■ **Task statement**: Search the entries below for "model", and copy each line where it appears.
━━━
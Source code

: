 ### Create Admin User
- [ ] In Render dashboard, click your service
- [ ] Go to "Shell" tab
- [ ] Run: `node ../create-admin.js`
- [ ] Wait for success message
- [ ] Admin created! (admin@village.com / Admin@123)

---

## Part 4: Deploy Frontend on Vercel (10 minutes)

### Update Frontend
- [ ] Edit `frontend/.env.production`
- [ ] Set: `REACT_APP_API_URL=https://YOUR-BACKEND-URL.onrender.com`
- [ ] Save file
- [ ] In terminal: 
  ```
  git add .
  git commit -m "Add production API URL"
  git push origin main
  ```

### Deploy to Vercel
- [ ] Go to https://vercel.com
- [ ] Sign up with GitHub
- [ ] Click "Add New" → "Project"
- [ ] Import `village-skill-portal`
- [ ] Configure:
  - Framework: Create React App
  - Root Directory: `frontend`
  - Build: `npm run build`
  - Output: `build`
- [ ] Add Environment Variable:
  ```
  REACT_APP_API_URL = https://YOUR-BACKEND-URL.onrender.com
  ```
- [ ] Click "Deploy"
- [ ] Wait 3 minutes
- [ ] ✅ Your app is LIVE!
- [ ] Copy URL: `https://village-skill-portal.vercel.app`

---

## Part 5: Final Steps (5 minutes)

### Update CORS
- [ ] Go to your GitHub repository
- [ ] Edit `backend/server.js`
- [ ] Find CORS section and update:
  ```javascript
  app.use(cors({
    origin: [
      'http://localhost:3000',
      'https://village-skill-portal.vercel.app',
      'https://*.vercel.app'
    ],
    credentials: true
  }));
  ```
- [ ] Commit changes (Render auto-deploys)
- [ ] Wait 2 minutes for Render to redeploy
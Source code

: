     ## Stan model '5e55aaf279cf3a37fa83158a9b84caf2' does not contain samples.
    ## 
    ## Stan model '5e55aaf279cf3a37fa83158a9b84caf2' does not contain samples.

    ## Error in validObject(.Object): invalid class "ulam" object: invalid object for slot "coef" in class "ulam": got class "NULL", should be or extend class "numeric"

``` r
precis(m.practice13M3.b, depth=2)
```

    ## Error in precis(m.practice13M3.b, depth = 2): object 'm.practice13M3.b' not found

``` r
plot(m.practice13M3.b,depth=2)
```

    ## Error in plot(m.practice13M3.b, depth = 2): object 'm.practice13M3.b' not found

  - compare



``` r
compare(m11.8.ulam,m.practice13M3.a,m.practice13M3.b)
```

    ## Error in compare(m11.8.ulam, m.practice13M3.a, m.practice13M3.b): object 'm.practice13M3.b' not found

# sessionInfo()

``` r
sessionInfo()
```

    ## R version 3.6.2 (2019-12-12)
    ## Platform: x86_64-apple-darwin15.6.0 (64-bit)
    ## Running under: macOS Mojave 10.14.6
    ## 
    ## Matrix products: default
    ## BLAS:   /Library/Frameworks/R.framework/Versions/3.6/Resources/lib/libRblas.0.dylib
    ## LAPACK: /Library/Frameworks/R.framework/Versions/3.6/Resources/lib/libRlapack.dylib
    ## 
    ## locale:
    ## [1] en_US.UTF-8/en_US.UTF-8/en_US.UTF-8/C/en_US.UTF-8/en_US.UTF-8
━━━
■ **Solution**:
:     ## Stan model '5e55aaf279cf3a37fa83158a9b84caf2' does not contain samples.
    ## Stan model '5e55aaf279cf3a37fa83158a9b84caf2' does not contain samples.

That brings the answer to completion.